▶ [About this task] Your answer should contain each record from the listing, repeated exactly.

▶ [Supplied records]
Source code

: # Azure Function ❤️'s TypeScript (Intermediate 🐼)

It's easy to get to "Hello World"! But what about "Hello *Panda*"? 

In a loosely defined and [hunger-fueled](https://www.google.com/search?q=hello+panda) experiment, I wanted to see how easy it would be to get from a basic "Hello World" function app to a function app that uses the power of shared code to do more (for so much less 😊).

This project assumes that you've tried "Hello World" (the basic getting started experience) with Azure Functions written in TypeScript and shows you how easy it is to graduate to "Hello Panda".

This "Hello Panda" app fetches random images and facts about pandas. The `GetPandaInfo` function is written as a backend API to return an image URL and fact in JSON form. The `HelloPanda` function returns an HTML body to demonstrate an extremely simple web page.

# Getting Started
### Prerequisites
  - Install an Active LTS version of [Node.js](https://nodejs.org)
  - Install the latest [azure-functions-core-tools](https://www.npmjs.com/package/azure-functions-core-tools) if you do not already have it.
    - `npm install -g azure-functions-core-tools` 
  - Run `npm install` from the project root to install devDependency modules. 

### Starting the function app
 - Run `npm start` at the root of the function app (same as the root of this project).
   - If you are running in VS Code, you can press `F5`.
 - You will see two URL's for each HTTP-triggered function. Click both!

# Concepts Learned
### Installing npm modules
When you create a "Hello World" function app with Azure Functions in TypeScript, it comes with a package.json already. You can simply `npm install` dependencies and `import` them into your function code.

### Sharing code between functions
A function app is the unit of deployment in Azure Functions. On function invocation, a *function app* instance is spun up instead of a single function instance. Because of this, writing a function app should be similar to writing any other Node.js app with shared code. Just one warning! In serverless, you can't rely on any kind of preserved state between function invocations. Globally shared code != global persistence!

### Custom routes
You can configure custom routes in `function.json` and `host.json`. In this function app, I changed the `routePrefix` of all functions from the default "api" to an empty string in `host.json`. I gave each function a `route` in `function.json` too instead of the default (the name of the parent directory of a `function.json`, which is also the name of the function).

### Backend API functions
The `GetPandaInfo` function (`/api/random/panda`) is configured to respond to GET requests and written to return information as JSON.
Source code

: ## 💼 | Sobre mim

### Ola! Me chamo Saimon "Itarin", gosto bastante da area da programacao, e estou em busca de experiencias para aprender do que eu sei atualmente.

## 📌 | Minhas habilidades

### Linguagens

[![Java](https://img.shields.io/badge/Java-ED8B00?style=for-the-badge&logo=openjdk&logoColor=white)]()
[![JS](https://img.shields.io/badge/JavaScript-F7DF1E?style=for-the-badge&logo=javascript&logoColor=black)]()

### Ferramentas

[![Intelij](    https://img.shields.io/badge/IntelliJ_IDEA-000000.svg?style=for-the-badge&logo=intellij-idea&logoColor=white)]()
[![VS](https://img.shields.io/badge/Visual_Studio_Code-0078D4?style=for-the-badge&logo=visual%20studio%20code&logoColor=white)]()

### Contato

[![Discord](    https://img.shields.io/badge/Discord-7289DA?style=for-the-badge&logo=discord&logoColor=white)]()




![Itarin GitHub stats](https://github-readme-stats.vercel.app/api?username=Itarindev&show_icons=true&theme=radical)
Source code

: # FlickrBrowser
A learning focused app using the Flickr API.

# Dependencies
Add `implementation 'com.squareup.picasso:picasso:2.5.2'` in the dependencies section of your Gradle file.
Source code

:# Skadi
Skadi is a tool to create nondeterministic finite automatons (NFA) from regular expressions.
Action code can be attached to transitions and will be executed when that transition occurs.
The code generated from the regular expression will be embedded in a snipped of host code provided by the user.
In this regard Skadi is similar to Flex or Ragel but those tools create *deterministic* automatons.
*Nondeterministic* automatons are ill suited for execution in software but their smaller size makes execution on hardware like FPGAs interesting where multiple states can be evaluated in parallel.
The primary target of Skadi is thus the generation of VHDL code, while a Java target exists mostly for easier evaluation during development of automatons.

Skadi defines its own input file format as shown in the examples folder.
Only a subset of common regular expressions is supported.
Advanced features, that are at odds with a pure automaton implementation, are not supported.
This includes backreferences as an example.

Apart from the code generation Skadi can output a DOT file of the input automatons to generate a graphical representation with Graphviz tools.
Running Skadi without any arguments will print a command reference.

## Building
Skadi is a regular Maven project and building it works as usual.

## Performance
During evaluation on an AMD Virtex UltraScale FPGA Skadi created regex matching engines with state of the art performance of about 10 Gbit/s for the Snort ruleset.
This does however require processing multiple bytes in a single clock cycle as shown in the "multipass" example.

▶ [Expected output]
Source code

: # Azure Function ❤️'s TypeScript (Intermediate 🐼)

It's easy to get to "Hello World"! But what about "Hello *Panda*"? 

In a loosely defined and [hunger-fueled](https://www.google.com/search?q=hello+panda) experiment, I wanted to see how easy it would be to get from a basic "Hello World" function app to a function app that uses the power of shared code to do more (for so much less 😊).

This project assumes that you've tried "Hello World" (the basic getting started experience) with Azure Functions written in TypeScript and shows you how easy it is to graduate to "Hello Panda".

This "Hello Panda" app fetches random images and facts about pandas. The `GetPandaInfo` function is written as a backend API to return an image URL and fact in JSON form. The `HelloPanda` function returns an HTML body to demonstrate an extremely simple web page.

# Getting Started
### Prerequisites
  - Install an Active LTS version of [Node.js](https://nodejs.org)
  - Install the latest [azure-functions-core-tools](https://www.npmjs.com/package/azure-functions-core-tools) if you do not already have it.
    - `npm install -g azure-functions-core-tools` 
  - Run `npm install` from the project root to install devDependency modules. 

### Starting the function app
 - Run `npm start` at the root of the function app (same as the root of this project).
   - If you are running in VS Code, you can press `F5`.
 - You will see two URL's for each HTTP-triggered function. Click both!

# Concepts Learned
### Installing npm modules
When you create a "Hello World" function app with Azure Functions in TypeScript, it comes with a package.json already. You can simply `npm install` dependencies and `import` them into your function code.

### Sharing code between functions
A function app is the unit of deployment in Azure Functions. On function invocation, a *function app* instance is spun up instead of a single function instance. Because of this, writing a function app should be similar to writing any other Node.js app with shared code. Just one warning! In serverless, you can't rely on any kind of preserved state between function invocations. Globally shared code != global persistence!

### Custom routes
You can configure custom routes in `function.json` and `host.json`. In this function app, I changed the `routePrefix` of all functions from the default "api" to an empty string in `host.json`. I gave each function a `route` in `function.json` too instead of the default (the name of the parent directory of a `function.json`, which is also the name of the function).

### Backend API functions
The `GetPandaInfo` function (`/api/random/panda`) is configured to respond to GET requests and written to return information as JSON.
Source code

: ## 💼 | Sobre mim

### Ola! Me chamo Saimon "Itarin", gosto bastante da area da programacao, e estou em busca de experiencias para aprender do que eu sei atualmente.

## 📌 | Minhas habilidades

### Linguagens

[![Java](https://img.shields.io/badge/Java-ED8B00?style=for-the-badge&logo=openjdk&logoColor=white)]()
[![JS](https://img.shields.io/badge/JavaScript-F7DF1E?style=for-the-badge&logo=javascript&logoColor=black)]()

### Ferramentas

[![Intelij](    https://img.shields.io/badge/IntelliJ_IDEA-000000.svg?style=for-the-badge&logo=intellij-idea&logoColor=white)]()
[![VS](https://img.shields.io/badge/Visual_Studio_Code-0078D4?style=for-the-badge&logo=visual%20studio%20code&logoColor=white)]()

### Contato

[![Discord](    https://img.shields.io/badge/Discord-7289DA?style=for-the-badge&logo=discord&logoColor=white)]()




![Itarin GitHub stats](https://github-readme-stats.vercel.app/api?username=Itarindev&show_icons=true&theme=radical)
Source code

: # FlickrBrowser
A learning focused app using the Flickr API.

# Dependencies
Add `implementation 'com.squareup.picasso:picasso:2.5.2'` in the dependencies section of your Gradle file.
Source code

:# Skadi
Skadi is a tool to create nondeterministic finite automatons (NFA) from regular expressions.
Action code can be attached to transitions and will be executed when that transition occurs.
The code generated from the regular expression will be embedded in a snipped of host code provided by the user.
In this regard Skadi is similar to Flex or Ragel but those tools create *deterministic* automatons.
*Nondeterministic* automatons are ill suited for execution in software but their smaller size makes execution on hardware like FPGAs interesting where multiple states can be evaluated in parallel.
The primary target of Skadi is thus the generation of VHDL code, while a Java target exists mostly for easier evaluation during development of automatons.

Skadi defines its own input file format as shown in the examples folder.
Only a subset of common regular expressions is supported.
Advanced features, that are at odds with a pure automaton implementation, are not supported.
This includes backreferences as an example.

Apart from the code generation Skadi can output a DOT file of the input automatons to generate a graphical representation with Graphviz tools.
Running Skadi without any arguments will print a command reference.

## Building
Skadi is a regular Maven project and building it works as usual.

## Performance
During evaluation on an AMD Virtex UltraScale FPGA Skadi created regex matching engines with state of the art performance of about 10 Gbit/s for the Snort ruleset.
This does however require processing multiple bytes in a single clock cycle as shown in the "multipass" example.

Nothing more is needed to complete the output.